WHAT THE TASK REQUIRES =
Copy all data exactly. Skip pictures.

Stored data =

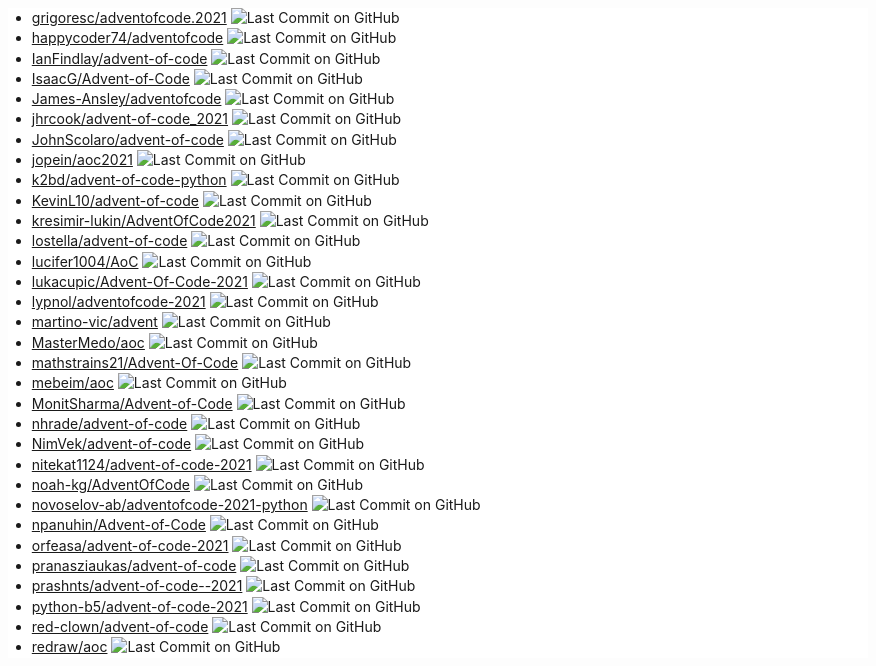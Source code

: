 * [grigoresc/adventofcode.2021](https://github.com/grigoresc/adventofcode.2021) ![Last Commit on GitHub](https://img.shields.io/badge/last%20commit-2021--12--25-brightgreen)
* [happycoder74/adventofcode](https://github.com/happycoder74/adventofcode) ![Last Commit on GitHub](https://img.shields.io/badge/last%20commit-2024--12--17-brightgreen)
* [IanFindlay/advent-of-code](https://github.com/IanFindlay/advent-of-code) ![Last Commit on GitHub](https://img.shields.io/badge/last%20commit-2024--08--25-brightgreen)
* [IsaacG/Advent-of-Code](https://github.com/IsaacG/Advent-of-Code) ![Last Commit on GitHub](https://img.shields.io/badge/last%20commit-2024--12--17-brightgreen)
* [James-Ansley/adventofcode](https://github.com/James-Ansley/adventofcode) ![Last Commit on GitHub](https://img.shields.io/badge/last%20commit-2024--12--07-brightgreen)
* [jhrcook/advent-of-code_2021](https://github.com/jhrcook/advent-of-code_2021) ![Last Commit on GitHub](https://img.shields.io/badge/last%20commit-2021--12--26-brightgreen)
* [JohnScolaro/advent-of-code](https://github.com/JohnScolaro/advent-of-code) ![Last Commit on GitHub](https://img.shields.io/badge/last%20commit-2022--12--13-brightgreen)
* [jopein/aoc2021](https://github.com/jopein/aoc2021) ![Last Commit on GitHub](https://img.shields.io/badge/last%20commit-2021--12--11-brightgreen)
* [k2bd/advent-of-code-python](https://github.com/k2bd/advent-of-code-python) ![Last Commit on GitHub](https://img.shields.io/badge/last%20commit-2024--01--01-brightgreen)
* [KevinL10/advent-of-code](https://github.com/KevinL10/advent-of-code) ![Last Commit on GitHub](https://img.shields.io/badge/last%20commit-2022--12--30-brightgreen)
* [kresimir-lukin/AdventOfCode2021](https://github.com/kresimir-lukin/AdventOfCode2021) ![Last Commit on GitHub](https://img.shields.io/badge/last%20commit-2022--12--13-brightgreen)
* [lostella/advent-of-code](https://github.com/lostella/advent-of-code) ![Last Commit on GitHub](https://img.shields.io/badge/last%20commit-2022--12--09-brightgreen)
* [lucifer1004/AoC](https://github.com/lucifer1004/AoC) ![Last Commit on GitHub](https://img.shields.io/badge/last%20commit-2022--12--20-brightgreen)
* [lukacupic/Advent-Of-Code-2021](https://github.com/lukacupic/Advent-Of-Code-2021) ![Last Commit on GitHub](https://img.shields.io/badge/last%20commit-not%20available-red)
* [lypnol/adventofcode-2021](https://github.com/lypnol/adventofcode-2021) ![Last Commit on GitHub](https://img.shields.io/badge/last%20commit-2023--10--16-brightgreen)
* [martino-vic/advent](https://github.com/martino-vic/advent) ![Last Commit on GitHub](https://img.shields.io/badge/last%20commit-2021--12--27-brightgreen)
* [MasterMedo/aoc](https://github.com/MasterMedo/aoc) ![Last Commit on GitHub](https://img.shields.io/badge/last%20commit-2023--12--22-brightgreen)
* [mathstrains21/Advent-Of-Code](https://github.com/mathstrains21/Advent-Of-Code) ![Last Commit on GitHub](https://img.shields.io/badge/last%20commit-2022--12--17-brightgreen)
* [mebeim/aoc](https://github.com/mebeim/aoc) ![Last Commit on GitHub](https://img.shields.io/badge/last%20commit-2024--12--17-brightgreen)
* [MonitSharma/Advent-of-Code](https://github.com/MonitSharma/Advent-of-Code) ![Last Commit on GitHub](https://img.shields.io/badge/last%20commit-not%20available-red)
* [nhrade/advent-of-code](https://github.com/nhrade/advent-of-code) ![Last Commit on GitHub](https://img.shields.io/badge/last%20commit-2021--12--26-brightgreen)
* [NimVek/advent-of-code](https://github.com/NimVek/advent-of-code) ![Last Commit on GitHub](https://img.shields.io/badge/last%20commit-2024--12--08-brightgreen)
* [nitekat1124/advent-of-code-2021](https://github.com/nitekat1124/advent-of-code-2021) ![Last Commit on GitHub](https://img.shields.io/badge/last%20commit-2023--12--07-brightgreen)
* [noah-kg/AdventOfCode](https://github.com/noah-kg/AdventOfCode) ![Last Commit on GitHub](https://img.shields.io/badge/last%20commit-2022--12--08-brightgreen)
* [novoselov-ab/adventofcode-2021-python](https://github.com/novoselov-ab/adventofcode-2021-python) ![Last Commit on GitHub](https://img.shields.io/badge/last%20commit-2021--12--19-brightgreen)
* [npanuhin/Advent-of-Code](https://github.com/npanuhin/Advent-of-Code) ![Last Commit on GitHub](https://img.shields.io/badge/last%20commit-2023--12--27-brightgreen)
* [orfeasa/advent-of-code-2021](https://github.com/orfeasa/advent-of-code-2021) ![Last Commit on GitHub](https://img.shields.io/badge/last%20commit-2021--12--25-brightgreen)
* [pranasziaukas/advent-of-code](https://github.com/pranasziaukas/advent-of-code) ![Last Commit on GitHub](https://img.shields.io/badge/last%20commit-2023--12--29-brightgreen)
* [prashnts/advent-of-code--2021](https://github.com/prashnts/advent-of-code--2021) ![Last Commit on GitHub](https://img.shields.io/badge/last%20commit-2021--12--22-brightgreen)
* [python-b5/advent-of-code-2021](https://github.com/python-b5/advent-of-code-2021) ![Last Commit on GitHub](https://img.shields.io/badge/last%20commit-2021--12--18-brightgreen)
* [red-clown/advent-of-code](https://github.com/red-clown/advent-of-code) ![Last Commit on GitHub](https://img.shields.io/badge/last%20commit-2023--12--06-brightgreen)
* [redraw/aoc](https://github.com/redraw/aoc) ![Last Commit on GitHub](https://img.shields.io/badge/last%20commit-2021--12--25-brightgreen)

SOLUTION TO THIS TASK =
Source code

: * [grigoresc/adventofcode.2021](https://github.com/grigoresc/adventofcode.2021) ![Last Commit on GitHub](https://img.shields.io/badge/last%20commit-2021--12--25-brightgreen)
* [happycoder74/adventofcode](https://github.com/happycoder74/adventofcode) ![Last Commit on GitHub](https://img.shields.io/badge/last%20commit-2024--12--17-brightgreen)
* [IanFindlay/advent-of-code](https://github.com/IanFindlay/advent-of-code) ![Last Commit on GitHub](https://img.shields.io/badge/last%20commit-2024--08--25-brightgreen)
* [IsaacG/Advent-of-Code](https://github.com/IsaacG/Advent-of-Code) ![Last Commit on GitHub](https://img.shields.io/badge/last%20commit-2024--12--17-brightgreen)
* [James-Ansley/adventofcode](https://github.com/James-Ansley/adventofcode) ![Last Commit on GitHub](https://img.shields.io/badge/last%20commit-2024--12--07-brightgreen)
* [jhrcook/advent-of-code_2021](https://github.com/jhrcook/advent-of-code_2021) ![Last Commit on GitHub](https://img.shields.io/badge/last%20commit-2021--12--26-brightgreen)
* [JohnScolaro/advent-of-code](https://github.com/JohnScolaro/advent-of-code) ![Last Commit on GitHub](https://img.shields.io/badge/last%20commit-2022--12--13-brightgreen)
* [jopein/aoc2021](https://github.com/jopein/aoc2021) ![Last Commit on GitHub](https://img.shields.io/badge/last%20commit-2021--12--11-brightgreen)
* [k2bd/advent-of-code-python](https://github.com/k2bd/advent-of-code-python) ![Last Commit on GitHub](https://img.shields.io/badge/last%20commit-2024--01--01-brightgreen)
* [KevinL10/advent-of-code](https://github.com/KevinL10/advent-of-code) ![Last Commit on GitHub](https://img.shields.io/badge/last%20commit-2022--12--30-brightgreen)
* [kresimir-lukin/AdventOfCode2021](https://github.com/kresimir-lukin/AdventOfCode2021) ![Last Commit on GitHub](https://img.shields.io/badge/last%20commit-2022--12--13-brightgreen)
* [lostella/advent-of-code](https://github.com/lostella/advent-of-code) ![Last Commit on GitHub](https://img.shields.io/badge/last%20commit-2022--12--09-brightgreen)
* [lucifer1004/AoC](https://github.com/lucifer1004/AoC) ![Last Commit on GitHub](https://img.shields.io/badge/last%20commit-2022--12--20-brightgreen)
* [lukacupic/Advent-Of-Code-2021](https://github.com/lukacupic/Advent-Of-Code-2021) ![Last Commit on GitHub](https://img.shields.io/badge/last%20commit-not%20available-red)
* [lypnol/adventofcode-2021](https://github.com/lypnol/adventofcode-2021) ![Last Commit on GitHub](https://img.shields.io/badge/last%20commit-2023--10--16-brightgreen)
* [martino-vic/advent](https://github.com/martino-vic/advent) ![Last Commit on GitHub](https://img.shields.io/badge/last%20commit-2021--12--27-brightgreen)
* [MasterMedo/aoc](https://github.com/MasterMedo/aoc) ![Last Commit on GitHub](https://img.shields.io/badge/last%20commit-2023--12--22-brightgreen)
* [mathstrains21/Advent-Of-Code](https://github.com/mathstrains21/Advent-Of-Code) ![Last Commit on GitHub](https://img.shields.io/badge/last%20commit-2022--12--17-brightgreen)
* [mebeim/aoc](https://github.com/mebeim/aoc) ![Last Commit on GitHub](https://img.shields.io/badge/last%20commit-2024--12--17-brightgreen)
* [MonitSharma/Advent-of-Code](https://github.com/MonitSharma/Advent-of-Code) ![Last Commit on GitHub](https://img.shields.io/badge/last%20commit-not%20available-red)
* [nhrade/advent-of-code](https://github.com/nhrade/advent-of-code) ![Last Commit on GitHub](https://img.shields.io/badge/last%20commit-2021--12--26-brightgreen)
* [NimVek/advent-of-code](https://github.com/NimVek/advent-of-code) ![Last Commit on GitHub](https://img.shields.io/badge/last%20commit-2024--12--08-brightgreen)
* [nitekat1124/advent-of-code-2021](https://github.com/nitekat1124/advent-of-code-2021) ![Last Commit on GitHub](https://img.shields.io/badge/last%20commit-2023--12--07-brightgreen)
* [noah-kg/AdventOfCode](https://github.com/noah-kg/AdventOfCode) ![Last Commit on GitHub](https://img.shields.io/badge/last%20commit-2022--12--08-brightgreen)
* [novoselov-ab/adventofcode-2021-python](https://github.com/novoselov-ab/adventofcode-2021-python) ![Last Commit on GitHub](https://img.shields.io/badge/last%20commit-2021--12--19-brightgreen)
* [npanuhin/Advent-of-Code](https://github.com/npanuhin/Advent-of-Code) ![Last Commit on GitHub](https://img.shields.io/badge/last%20commit-2023--12--27-brightgreen)
* [orfeasa/advent-of-code-2021](https://github.com/orfeasa/advent-of-code-2021) ![Last Commit on GitHub](https://img.shields.io/badge/last%20commit-2021--12--25-brightgreen)
* [pranasziaukas/advent-of-code](https://github.com/pranasziaukas/advent-of-code) ![Last Commit on GitHub](https://img.shields.io/badge/last%20commit-2023--12--29-brightgreen)
* [prashnts/advent-of-code--2021](https://github.com/prashnts/advent-of-code--2021) ![Last Commit on GitHub](https://img.shields.io/badge/last%20commit-2021--12--22-brightgreen)
* [python-b5/advent-of-code-2021](https://github.com/python-b5/advent-of-code-2021) ![Last Commit on GitHub](https://img.shields.io/badge/last%20commit-2021--12--18-brightgreen)
* [red-clown/advent-of-code](https://github.com/red-clown/advent-of-code) ![Last Commit on GitHub](https://img.shields.io/badge/last%20commit-2023--12--06-brightgreen)
* [redraw/aoc](https://github.com/redraw/aoc) ![Last Commit on GitHub](https://img.shields.io/badge/last%20commit-2021--12--25-brightgreen)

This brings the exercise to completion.